Sunday, June 5, 2011

God Works (Part Three)

“For this reason the Jews persecuted Jesus, and sought to kill Him, because He had done these things [healed a man] on the Sabbath. But Jesus answered them, ‘My Father has been working until now, and I have been working.’” (John 5:16, 17)


Examples of how slothfulness “destroys” the world (Proverbs 18:19) are numerous:


1. One may be too lazy to get the education needed to improve the mind and skills God gave him, his family suffers, the world is not helped, the kingdom of God is impeded.

2. Because a man plops down in front of the television or computer every night for hours on end instead of developing good relationships with his children and/or his wife, his family falls apart, his children leave the faith, his children are lost when it comes time for them to raise their own family, and future generations suffer from the breakdown in his own generation, i.e., when he was at the helm.

3. Because a man (along with a whole lot of other Christians) does not work hard enough at making his family’s budget work with a slot for tithing, the work of God suffers, people/cities/entire nations are not evangelized, and the world hobbles on apart from the gospel that brings light and peace and a better world (from which, by the way, his own progeny would benefit).

And the list goes on and on and on. Work is good. Work is not only good, it is very much the good that “makes the world go round,” so to speak. Work makes things happen, and when things don’t happen, things happen. Put less cryptically, work makes the things that ought to happen happen, and when those good things don’t happen, bad things happen instead.

The eighth commandment speaks to the matter of work in this way: Don’t steal. The idea of stealing—taking what belongs to others—presupposes the idea of private property. God created us as individuals who live in community. Just as God is one God but in Three Persons, distinctly Three but living together as One, even so we are to live as distinct individuals with distinctly separate responsibilities, characteristics, goals, accomplishments, gifts, and experiences, but in harmony and unity with one another. People have “boundaries,” and those need to be recognized or there will be trouble.

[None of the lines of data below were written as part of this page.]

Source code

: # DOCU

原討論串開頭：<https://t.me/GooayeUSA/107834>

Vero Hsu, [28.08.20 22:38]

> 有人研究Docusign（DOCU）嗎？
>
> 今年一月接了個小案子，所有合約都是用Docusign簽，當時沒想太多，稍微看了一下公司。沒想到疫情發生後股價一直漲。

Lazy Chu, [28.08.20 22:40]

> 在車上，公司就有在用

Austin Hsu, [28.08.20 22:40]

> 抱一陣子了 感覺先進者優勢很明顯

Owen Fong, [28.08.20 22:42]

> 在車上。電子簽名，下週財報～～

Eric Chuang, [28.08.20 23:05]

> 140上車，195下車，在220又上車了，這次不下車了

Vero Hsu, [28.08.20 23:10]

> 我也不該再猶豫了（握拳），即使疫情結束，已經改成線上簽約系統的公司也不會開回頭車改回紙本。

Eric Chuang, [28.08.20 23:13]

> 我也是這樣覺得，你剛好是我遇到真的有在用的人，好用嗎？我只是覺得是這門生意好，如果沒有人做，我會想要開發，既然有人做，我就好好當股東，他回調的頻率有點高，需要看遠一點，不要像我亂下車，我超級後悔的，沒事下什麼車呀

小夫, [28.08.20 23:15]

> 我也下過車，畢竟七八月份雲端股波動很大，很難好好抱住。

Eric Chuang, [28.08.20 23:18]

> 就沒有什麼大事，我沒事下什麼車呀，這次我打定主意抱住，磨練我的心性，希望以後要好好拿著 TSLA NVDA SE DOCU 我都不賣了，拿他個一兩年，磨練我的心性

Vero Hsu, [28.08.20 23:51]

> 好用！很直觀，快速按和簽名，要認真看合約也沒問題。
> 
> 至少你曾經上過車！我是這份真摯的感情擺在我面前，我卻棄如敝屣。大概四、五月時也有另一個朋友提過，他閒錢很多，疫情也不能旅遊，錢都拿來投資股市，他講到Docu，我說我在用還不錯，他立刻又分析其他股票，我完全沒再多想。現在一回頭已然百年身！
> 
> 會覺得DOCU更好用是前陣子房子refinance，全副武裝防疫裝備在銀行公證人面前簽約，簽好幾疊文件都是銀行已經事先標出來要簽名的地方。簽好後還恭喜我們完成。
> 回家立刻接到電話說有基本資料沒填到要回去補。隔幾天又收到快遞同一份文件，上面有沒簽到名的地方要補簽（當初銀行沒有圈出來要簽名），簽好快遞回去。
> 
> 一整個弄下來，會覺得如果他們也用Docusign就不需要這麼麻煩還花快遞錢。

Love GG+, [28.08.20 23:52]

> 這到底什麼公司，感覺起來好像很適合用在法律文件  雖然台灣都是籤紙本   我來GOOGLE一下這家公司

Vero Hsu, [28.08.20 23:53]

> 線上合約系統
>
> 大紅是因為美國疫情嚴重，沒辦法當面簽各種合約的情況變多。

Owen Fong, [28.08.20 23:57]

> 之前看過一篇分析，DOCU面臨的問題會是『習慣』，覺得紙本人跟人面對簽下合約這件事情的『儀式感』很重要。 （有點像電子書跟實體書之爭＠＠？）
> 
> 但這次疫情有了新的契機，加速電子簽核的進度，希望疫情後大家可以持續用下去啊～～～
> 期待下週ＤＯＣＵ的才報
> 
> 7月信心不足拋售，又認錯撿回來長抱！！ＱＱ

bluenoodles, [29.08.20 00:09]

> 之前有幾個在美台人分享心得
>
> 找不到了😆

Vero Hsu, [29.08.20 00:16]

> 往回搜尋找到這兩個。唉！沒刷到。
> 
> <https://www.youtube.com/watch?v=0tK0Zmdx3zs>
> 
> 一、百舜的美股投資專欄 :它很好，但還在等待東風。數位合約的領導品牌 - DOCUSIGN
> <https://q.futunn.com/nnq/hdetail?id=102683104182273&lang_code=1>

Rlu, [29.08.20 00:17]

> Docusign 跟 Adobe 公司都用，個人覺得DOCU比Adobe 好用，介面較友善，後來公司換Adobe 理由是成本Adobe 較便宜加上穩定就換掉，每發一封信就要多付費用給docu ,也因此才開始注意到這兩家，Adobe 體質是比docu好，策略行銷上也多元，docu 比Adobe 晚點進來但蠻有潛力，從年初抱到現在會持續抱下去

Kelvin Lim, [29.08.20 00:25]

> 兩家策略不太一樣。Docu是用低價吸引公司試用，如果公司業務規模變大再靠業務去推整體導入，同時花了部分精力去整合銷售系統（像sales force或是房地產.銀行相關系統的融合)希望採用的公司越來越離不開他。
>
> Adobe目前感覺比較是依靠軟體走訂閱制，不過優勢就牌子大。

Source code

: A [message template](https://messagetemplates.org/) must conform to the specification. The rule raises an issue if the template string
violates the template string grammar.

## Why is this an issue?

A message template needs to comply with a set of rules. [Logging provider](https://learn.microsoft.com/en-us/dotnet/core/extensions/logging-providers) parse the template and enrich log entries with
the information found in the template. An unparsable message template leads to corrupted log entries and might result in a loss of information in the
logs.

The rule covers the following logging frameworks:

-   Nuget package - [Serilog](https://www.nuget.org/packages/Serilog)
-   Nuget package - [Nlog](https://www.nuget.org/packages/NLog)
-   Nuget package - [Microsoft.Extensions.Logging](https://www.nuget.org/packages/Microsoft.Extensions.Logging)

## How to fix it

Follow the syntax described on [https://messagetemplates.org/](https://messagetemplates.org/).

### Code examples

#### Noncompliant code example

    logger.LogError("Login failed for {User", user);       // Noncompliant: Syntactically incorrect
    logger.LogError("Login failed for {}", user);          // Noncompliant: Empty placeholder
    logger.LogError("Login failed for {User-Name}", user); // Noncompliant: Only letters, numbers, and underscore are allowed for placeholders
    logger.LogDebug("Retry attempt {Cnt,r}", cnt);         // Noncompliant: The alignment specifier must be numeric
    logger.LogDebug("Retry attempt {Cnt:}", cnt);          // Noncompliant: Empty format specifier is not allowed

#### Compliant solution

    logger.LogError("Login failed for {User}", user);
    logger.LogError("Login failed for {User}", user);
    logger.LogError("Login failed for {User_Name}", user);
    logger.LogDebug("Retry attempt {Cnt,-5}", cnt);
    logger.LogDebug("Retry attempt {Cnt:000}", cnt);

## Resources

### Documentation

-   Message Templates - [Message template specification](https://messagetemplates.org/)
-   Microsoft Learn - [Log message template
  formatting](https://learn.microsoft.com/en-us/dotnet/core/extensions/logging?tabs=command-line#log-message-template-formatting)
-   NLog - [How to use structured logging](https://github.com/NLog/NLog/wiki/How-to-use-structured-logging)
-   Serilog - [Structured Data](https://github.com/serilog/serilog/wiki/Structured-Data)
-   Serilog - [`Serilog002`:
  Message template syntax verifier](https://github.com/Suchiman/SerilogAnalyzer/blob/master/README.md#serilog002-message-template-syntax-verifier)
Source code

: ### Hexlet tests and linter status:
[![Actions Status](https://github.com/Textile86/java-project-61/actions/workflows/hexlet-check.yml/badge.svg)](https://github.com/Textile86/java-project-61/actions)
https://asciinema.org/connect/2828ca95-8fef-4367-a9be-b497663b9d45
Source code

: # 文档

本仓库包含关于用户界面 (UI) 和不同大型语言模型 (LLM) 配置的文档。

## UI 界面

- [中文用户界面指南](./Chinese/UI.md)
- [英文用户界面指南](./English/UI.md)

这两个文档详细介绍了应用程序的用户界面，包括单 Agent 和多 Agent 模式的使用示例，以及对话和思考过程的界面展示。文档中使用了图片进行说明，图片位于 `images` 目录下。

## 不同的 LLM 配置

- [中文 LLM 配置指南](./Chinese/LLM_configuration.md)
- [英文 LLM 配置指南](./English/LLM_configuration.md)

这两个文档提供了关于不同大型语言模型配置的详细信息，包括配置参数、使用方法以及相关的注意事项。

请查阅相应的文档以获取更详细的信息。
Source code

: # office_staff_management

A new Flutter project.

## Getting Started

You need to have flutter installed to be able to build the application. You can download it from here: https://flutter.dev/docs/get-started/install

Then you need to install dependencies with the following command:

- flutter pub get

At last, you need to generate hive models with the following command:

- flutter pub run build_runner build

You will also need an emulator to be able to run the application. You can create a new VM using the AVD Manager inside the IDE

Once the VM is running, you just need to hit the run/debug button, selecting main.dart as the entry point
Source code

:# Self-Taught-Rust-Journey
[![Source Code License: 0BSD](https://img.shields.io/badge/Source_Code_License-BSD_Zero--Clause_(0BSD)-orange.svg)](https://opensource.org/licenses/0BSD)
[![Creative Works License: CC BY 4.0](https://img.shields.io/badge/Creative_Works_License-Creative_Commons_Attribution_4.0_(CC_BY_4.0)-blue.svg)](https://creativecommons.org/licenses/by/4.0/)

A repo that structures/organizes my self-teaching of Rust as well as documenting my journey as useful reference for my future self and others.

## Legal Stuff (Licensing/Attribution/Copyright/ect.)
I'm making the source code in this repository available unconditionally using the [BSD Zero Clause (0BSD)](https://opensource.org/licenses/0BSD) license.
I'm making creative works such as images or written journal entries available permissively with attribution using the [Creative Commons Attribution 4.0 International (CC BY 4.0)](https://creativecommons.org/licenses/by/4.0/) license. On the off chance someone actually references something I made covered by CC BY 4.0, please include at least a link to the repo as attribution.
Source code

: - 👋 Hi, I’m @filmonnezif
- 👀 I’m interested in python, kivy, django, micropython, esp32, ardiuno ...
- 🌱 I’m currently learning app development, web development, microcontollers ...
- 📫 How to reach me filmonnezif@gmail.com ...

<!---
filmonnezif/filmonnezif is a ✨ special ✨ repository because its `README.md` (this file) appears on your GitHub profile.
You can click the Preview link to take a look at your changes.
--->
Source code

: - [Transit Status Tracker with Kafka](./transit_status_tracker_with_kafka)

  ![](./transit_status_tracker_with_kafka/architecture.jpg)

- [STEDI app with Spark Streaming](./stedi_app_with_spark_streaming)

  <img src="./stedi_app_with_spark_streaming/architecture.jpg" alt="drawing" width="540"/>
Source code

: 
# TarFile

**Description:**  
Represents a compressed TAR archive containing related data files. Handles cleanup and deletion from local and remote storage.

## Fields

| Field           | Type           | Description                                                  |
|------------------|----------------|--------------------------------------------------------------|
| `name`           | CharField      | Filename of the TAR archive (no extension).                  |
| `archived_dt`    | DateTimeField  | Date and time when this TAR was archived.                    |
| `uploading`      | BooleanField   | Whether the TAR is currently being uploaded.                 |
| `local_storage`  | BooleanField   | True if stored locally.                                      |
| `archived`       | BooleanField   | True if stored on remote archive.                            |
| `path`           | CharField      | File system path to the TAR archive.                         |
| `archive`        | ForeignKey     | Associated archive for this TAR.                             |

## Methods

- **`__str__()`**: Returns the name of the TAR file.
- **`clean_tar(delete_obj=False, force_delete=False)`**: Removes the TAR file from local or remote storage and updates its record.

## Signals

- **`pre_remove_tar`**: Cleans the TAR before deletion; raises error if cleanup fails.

Everyone should work to meet his own needs: “sponging” or “leeching” is one form of stealing from others. But people do not fulfill their responsibilities by merely working to have their own “separate stuff.” People are to work to give as well. This is the exhortation of the Scriptures Old and New: Work to supply your own needs and to have something to give to others. “Let him who stole steal no longer, but rather let him labor, working with his hands what is good, that he may have something to give him who has need.”(Ephesians 4:28)

So the eighth commandment presupposes work also. Work is not just a good idea, it is essential to living the Trinitarian life God created for us. We are to be busy creating, tilling, tending, caring for, beautifying the world and the people He created, joining Him in His great work of creation and redemption. And failure to do so is theft. Let him who stole steal no longer: work instead!

“God, we give You thanks for all those who have worked in times past and for the myriads working even now from whose work we benefit, and we pray You would make us diligent to work hard and faithfully in our own little corner of the world, knowing our work affects all the world as well. Teach us to live in harmony with one another, the blessed Trinity as our example; teach us to work to give not merely to get or take from one another. We look to You to supply us all of our needs and pray we would be like You in supplying the needs of others. Through Jesus Christ our Lord we pray. Amen.”